How to fix java OutOfMemoryError: Java heap space from DataImportHandler?

Tags:

I am trying to import a large dataset (41million records) into a new Solr index. I have setup the core, it works, I inserted some test docs, they work. I have setup the data-config.xml as below and then I start the full-import.
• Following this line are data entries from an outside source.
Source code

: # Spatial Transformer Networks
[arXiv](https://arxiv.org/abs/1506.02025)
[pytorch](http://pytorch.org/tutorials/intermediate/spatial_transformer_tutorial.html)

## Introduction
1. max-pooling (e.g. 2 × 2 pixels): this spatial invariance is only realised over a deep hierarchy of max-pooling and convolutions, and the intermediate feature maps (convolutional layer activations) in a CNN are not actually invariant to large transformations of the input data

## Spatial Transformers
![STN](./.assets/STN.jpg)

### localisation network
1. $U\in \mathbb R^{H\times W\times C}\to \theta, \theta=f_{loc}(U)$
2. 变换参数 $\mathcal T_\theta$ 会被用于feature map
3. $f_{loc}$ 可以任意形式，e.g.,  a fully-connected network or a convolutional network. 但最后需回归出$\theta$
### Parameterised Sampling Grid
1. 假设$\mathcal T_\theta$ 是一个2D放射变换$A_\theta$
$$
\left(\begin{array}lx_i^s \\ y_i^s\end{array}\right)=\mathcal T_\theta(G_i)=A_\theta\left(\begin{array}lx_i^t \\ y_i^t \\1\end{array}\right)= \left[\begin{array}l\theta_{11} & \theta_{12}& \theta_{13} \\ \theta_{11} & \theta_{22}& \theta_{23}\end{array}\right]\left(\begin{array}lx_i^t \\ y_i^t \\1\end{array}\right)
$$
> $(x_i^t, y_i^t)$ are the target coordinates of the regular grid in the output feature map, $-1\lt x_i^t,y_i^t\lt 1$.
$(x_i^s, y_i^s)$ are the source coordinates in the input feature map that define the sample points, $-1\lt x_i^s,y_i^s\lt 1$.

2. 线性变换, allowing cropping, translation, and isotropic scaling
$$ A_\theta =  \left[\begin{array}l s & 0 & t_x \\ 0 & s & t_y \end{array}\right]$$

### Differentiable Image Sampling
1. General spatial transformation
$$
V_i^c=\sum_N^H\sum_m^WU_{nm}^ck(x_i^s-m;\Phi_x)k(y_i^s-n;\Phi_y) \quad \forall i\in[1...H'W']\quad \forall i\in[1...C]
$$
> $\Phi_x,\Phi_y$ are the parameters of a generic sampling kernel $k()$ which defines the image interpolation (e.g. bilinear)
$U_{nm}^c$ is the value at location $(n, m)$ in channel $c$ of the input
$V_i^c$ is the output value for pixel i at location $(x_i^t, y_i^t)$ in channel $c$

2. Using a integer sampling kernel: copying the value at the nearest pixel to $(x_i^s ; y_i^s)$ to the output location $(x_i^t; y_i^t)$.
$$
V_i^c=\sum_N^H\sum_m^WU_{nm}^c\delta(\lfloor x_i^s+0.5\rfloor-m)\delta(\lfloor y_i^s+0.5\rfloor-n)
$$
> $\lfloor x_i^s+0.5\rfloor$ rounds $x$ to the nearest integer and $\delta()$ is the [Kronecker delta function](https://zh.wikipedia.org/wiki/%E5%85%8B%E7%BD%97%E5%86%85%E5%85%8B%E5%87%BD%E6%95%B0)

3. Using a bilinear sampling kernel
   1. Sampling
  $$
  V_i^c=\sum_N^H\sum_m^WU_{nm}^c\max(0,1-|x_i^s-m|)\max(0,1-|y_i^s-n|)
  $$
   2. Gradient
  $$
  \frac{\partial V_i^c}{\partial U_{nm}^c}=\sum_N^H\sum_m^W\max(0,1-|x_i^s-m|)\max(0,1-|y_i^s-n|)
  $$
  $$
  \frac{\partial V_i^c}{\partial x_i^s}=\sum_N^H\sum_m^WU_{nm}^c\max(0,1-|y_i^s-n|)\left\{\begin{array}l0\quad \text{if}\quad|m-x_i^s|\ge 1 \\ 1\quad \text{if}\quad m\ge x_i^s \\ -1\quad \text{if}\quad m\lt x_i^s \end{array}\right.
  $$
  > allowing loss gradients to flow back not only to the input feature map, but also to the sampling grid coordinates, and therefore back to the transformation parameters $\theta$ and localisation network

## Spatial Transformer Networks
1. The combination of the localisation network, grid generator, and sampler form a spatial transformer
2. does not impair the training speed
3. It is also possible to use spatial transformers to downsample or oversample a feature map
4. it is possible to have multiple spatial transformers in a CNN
After about 12 hours! the import fails.

The document size can get quite large, could the error be because of a large document (or field) or due to the volume of data going into the DataImportHandler?

How can I get this frustrating import task working!?!

I have included the tomcat error log below.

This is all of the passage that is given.